### Assignment:
Pull every line from the records that has the word "histórico" in it.

Records contained in a dataset
=== Section Start ===

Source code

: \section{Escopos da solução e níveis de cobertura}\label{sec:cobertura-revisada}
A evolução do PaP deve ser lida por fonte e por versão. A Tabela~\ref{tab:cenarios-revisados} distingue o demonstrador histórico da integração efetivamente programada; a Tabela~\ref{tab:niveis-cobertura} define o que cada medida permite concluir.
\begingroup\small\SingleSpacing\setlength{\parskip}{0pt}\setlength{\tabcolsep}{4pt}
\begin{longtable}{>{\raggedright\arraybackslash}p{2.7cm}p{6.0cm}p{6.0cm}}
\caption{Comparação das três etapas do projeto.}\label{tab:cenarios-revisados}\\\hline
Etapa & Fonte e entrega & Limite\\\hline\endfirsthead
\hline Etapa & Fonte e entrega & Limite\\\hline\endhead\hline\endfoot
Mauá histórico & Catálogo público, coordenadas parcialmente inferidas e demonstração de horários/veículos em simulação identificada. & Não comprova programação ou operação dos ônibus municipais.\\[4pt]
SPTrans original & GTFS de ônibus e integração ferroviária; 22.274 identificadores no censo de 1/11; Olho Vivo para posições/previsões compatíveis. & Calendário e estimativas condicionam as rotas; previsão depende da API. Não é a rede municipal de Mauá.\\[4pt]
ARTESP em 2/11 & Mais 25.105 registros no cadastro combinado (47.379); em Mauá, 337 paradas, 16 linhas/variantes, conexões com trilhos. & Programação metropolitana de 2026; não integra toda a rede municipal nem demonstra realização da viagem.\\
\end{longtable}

=== Section End ===

### Result for this exercise:
A evolução do PaP deve ser lida por fonte e por versão. A Tabela~\ref{tab:cenarios-revisados} distingue o demonstrador histórico da integração efetivamente programada; a Tabela~\ref{tab:niveis-cobertura} define o que cada medida permite concluir.
Mauá histórico & Catálogo público, coordenadas parcialmente inferidas e demonstração de horários/veículos em simulação identificada. & Não comprova programação ou operação dos ônibus municipais.\\[4pt]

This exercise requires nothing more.